## DATA SUPPLIED
⟨

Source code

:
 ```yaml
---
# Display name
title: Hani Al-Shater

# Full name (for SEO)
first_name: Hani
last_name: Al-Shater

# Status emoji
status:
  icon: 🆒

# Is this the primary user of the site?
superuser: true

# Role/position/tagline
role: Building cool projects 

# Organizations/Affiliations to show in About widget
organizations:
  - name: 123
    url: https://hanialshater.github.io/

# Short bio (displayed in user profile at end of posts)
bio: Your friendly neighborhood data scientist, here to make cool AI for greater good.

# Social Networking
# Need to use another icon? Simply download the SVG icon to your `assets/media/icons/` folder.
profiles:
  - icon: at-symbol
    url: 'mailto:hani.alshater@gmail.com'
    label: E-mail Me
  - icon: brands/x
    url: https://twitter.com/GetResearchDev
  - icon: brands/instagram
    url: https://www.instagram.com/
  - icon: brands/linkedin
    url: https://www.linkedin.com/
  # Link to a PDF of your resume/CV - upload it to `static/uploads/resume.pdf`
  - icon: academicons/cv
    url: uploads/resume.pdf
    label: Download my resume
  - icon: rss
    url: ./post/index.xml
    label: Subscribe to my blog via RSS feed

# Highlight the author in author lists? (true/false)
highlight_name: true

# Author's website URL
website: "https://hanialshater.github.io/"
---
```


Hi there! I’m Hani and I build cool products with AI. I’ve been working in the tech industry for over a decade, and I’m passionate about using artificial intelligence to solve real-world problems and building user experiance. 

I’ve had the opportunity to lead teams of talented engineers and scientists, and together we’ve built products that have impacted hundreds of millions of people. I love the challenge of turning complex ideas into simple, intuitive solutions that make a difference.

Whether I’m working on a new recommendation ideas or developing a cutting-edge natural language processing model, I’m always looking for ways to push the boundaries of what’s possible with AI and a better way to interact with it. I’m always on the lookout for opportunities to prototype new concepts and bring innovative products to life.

⟩

## WHAT NEEDS TO BE DONE
Repeat each line of the data exactly, missing none.

## ANSWER TO THE EXERCISE
Source code

:
 ```yaml
---
# Display name
title: Hani Al-Shater

# Full name (for SEO)
first_name: Hani
last_name: Al-Shater

# Status emoji
status:
  icon: 🆒

# Is this the primary user of the site?
superuser: true

# Role/position/tagline
role: Building cool projects 

# Organizations/Affiliations to show in About widget
organizations:
  - name: 123
    url: https://hanialshater.github.io/

# Short bio (displayed in user profile at end of posts)
bio: Your friendly neighborhood data scientist, here to make cool AI for greater good.

# Social Networking
# Need to use another icon? Simply download the SVG icon to your `assets/media/icons/` folder.
profiles:
  - icon: at-symbol
    url: 'mailto:hani.alshater@gmail.com'
    label: E-mail Me
  - icon: brands/x
    url: https://twitter.com/GetResearchDev
  - icon: brands/instagram
    url: https://www.instagram.com/
  - icon: brands/linkedin
    url: https://www.linkedin.com/
  # Link to a PDF of your resume/CV - upload it to `static/uploads/resume.pdf`
  - icon: academicons/cv
    url: uploads/resume.pdf
    label: Download my resume
  - icon: rss
    url: ./post/index.xml
    label: Subscribe to my blog via RSS feed

# Highlight the author in author lists? (true/false)
highlight_name: true

# Author's website URL
website: "https://hanialshater.github.io/"
---
```


Hi there! I’m Hani and I build cool products with AI. I’ve been working in the tech industry for over a decade, and I’m passionate about using artificial intelligence to solve real-world problems and building user experiance. 

I’ve had the opportunity to lead teams of talented engineers and scientists, and together we’ve built products that have impacted hundreds of millions of people. I love the challenge of turning complex ideas into simple, intuitive solutions that make a difference.

Whether I’m working on a new recommendation ideas or developing a cutting-edge natural language processing model, I’m always looking for ways to push the boundaries of what’s possible with AI and a better way to interact with it. I’m always on the lookout for opportunities to prototype new concepts and bring innovative products to life.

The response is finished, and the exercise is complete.